Integration of 1 -cos square x .sinx

Answer 1

(cos^3 x)/3 - cos x + C

Answer 2

The given expression to integrate is $(1 - \cos^2 x) \cdot \sin x$.

First, simplify the expression using the trigonometric identity $\sin^2 x + \cos^2 x = 1$.
From this, we can write $1 - \cos^2 x = \sin^2 x$.

Substitute this into the expression:
$(1 - \cos^2 x) \cdot \sin x = \sin^2 x \cdot \sin x = \sin^3 x$.

Now, we need to find the integral of $\sin^3 x$.
To integrate $\sin^3 x$, we can rewrite it as $\sin^2 x \cdot \sin x$.
Again, use the identity $\sin^2 x = 1 - \cos^2 x$.

So the integral becomes:

$$\int \sin^3 x \, dx = \int (1 - \cos^2 x) \sin x \, dx$$

Now, use the method of substitution.
Let $u = \cos x$.
Then, differentiate both sides with respect to $x$:

$$\frac{du}{dx} = -\sin x$$

This implies $du = -\sin x \, dx$, or $\sin x \, dx = -du$.

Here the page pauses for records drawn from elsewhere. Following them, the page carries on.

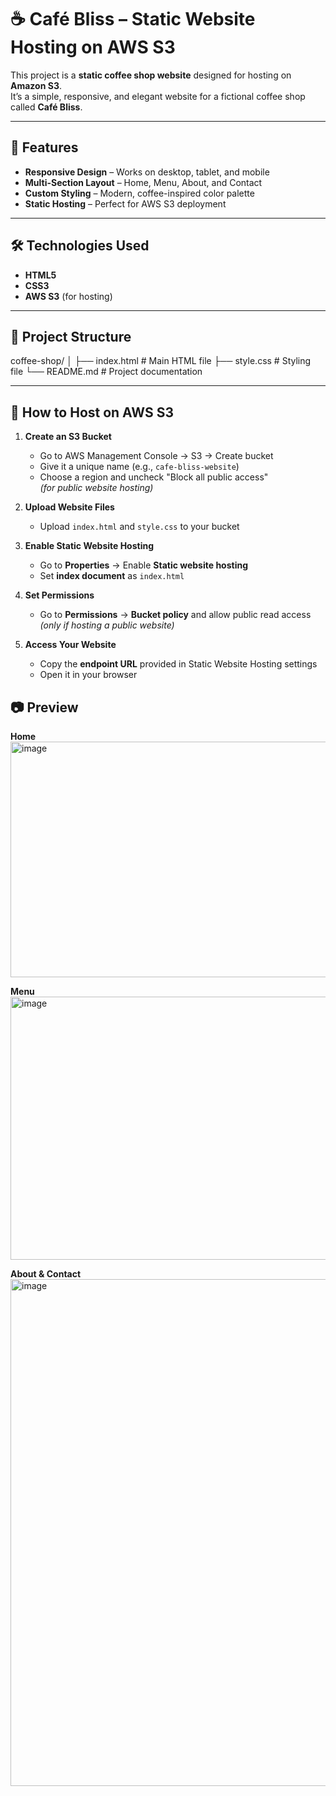 # ☕ Café Bliss – Static Website Hosting on AWS S3

This project is a **static coffee shop website** designed for hosting on **Amazon S3**.  
It’s a simple, responsive, and elegant website for a fictional coffee shop called **Café Bliss**.

---

## 📌 Features
- **Responsive Design** – Works on desktop, tablet, and mobile
- **Multi-Section Layout** – Home, Menu, About, and Contact
- **Custom Styling** – Modern, coffee-inspired color palette
- **Static Hosting** – Perfect for AWS S3 deployment

---

## 🛠️ Technologies Used
- **HTML5**
- **CSS3**
- **AWS S3** (for hosting)

---

## 📂 Project Structure

coffee-shop/
│
├── index.html # Main HTML file
├── style.css # Styling file
└── README.md # Project documentation


---

## 🚀 How to Host on AWS S3

1. **Create an S3 Bucket**
   - Go to AWS Management Console → S3 → Create bucket
   - Give it a unique name (e.g., `cafe-bliss-website`)
   - Choose a region and uncheck "Block all public access"  
     *(for public website hosting)*

2. **Upload Website Files**
   - Upload `index.html` and `style.css` to your bucket

3. **Enable Static Website Hosting**
   - Go to **Properties** → Enable **Static website hosting**
   - Set **index document** as `index.html`

4. **Set Permissions**
   - Go to **Permissions** → **Bucket policy** and allow public read access  
   *(only if hosting a public website)*

5. **Access Your Website**
   - Copy the **endpoint URL** provided in Static Website Hosting settings
   - Open it in your browser

## 📷 Preview

**Home**
<img width="951" height="377" alt="image" src="https://github.com/user-attachments/assets/5f00eaa3-704e-4e9e-a3bf-207441a2c25c" />

**Menu**
<img width="1897" height="421" alt="image" src="https://github.com/user-attachments/assets/b109c8ff-b833-4dbf-bed2-e367d2bf469c" />

**About & Contact**
<img width="1892" height="811" alt="image" src="https://github.com/user-attachments/assets/2bb54830-6cf3-4941-bb4c-da27f7066742" />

Substitute $u$ and $du$ into the integral:

$$\int (1 - u^2) (-du)$$ $$= - \int (1 - u^2) \, du$$

Now, integrate term by term:

$$= - \left( \int 1 \, du - \int u^2 \, du \right)$$ $$= - \left( u - \frac{u^3}{3} \right) + C$$ $$= -u + \frac{u^3}{3} + C$$

Finally, substitute back $u = \cos x$:

$$= -\cos x + \frac{\cos^3 x}{3} + C$$

The constant of integration $C$ is added because it is an indefinite integral.